Taking the example of web browsing, the user’s browser is pointed to a local proxy which then communicates with its other half at some remote location. This remote server fetches the requisite data, repackages it, and sends it back to the user’s local proxy, which then unpacks the data and presents it to the browser in the standard fashion.
Some Web accelerators are proxy servers. Some reduce the quality of JPEG images to speed transmission. Some use a split proxy with special protocols and local and remote caching. (See Google Web Accelerator.)
Reverse proxy server
A reverse proxy is a proxy server that is installed in the neighborhood of one or more web servers. All traffic coming from the Internet and with a destination of one of the web servers goes through the proxy server. There are several reasons for installing reverse proxy servers:
- Security: the proxy server is an additional layer of defense and therefore protects the web servers further up the chain.
- Encryption / SSL acceleration: when secure web sites are created, the SSL encryption is often not done by the web server itself, but by a reverse proxy that is equipped with SSL acceleration hardware. See Secure Sockets Layer.

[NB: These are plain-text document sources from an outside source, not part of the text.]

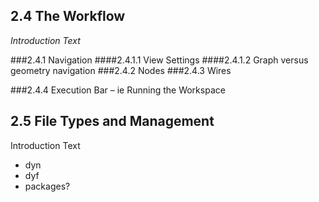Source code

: ## 2.4 The Workflow

_Introduction Text_

###2.4.1	Navigation
####2.4.1.1	View Settings
####2.4.1.2	Graph versus geometry navigation
###2.4.2	Nodes
###2.4.3	Wires

###2.4.4	Execution Bar – ie Running the Workspace


## 2.5 File Types and Management

Introduction Text

* dyn
* dyf
* packages?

- Load balancing: the reverse proxy can distribute the load to several web servers, each web server serving its own application area. In such a case, the reverse proxy may need to rewrite the URLs in each web page (translation from externally known URLs to the internal locations).

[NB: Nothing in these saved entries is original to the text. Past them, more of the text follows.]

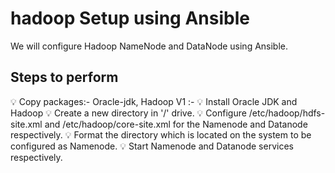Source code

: # hadoop Setup using Ansible
We will configure Hadoop NameNode and DataNode using Ansible.

## Steps to perform
 
:bulb: Copy packages:- Oracle-jdk, Hadoop V1 :-
:bulb: Install Oracle JDK and Hadoop
:bulb: Create a new directory in '/' drive.
:bulb: Configure /etc/hadoop/hdfs-site.xml and /etc/hadoop/core-site.xml for the Namenode and Datanode respectively.
:bulb: Format the directory which is located on the system to be configured as Namenode.
:bulb: Start Namenode and Datanode services respectively.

- Serve/cache static content: A reverse proxy can offload the web servers by caching static content like pictures and other static graphical content.
- Compression: the proxy server can optimize and compress the content to speed up the load time.

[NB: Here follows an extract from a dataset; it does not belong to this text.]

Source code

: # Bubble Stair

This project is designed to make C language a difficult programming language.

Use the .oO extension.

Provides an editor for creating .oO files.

- Spoon feeding: reduces resource usage caused by slow clients on the web servers by caching the content the web server sent and slowly “spoon feeds” it to the client. This especially benefits dynamically generated pages.
- Extranet Publishing: a reverse proxy server facing the Internet can be used to communicate to a firewalled server internal to an organisation, providing extranet access to some functions while keeping the servers behind the firewalls.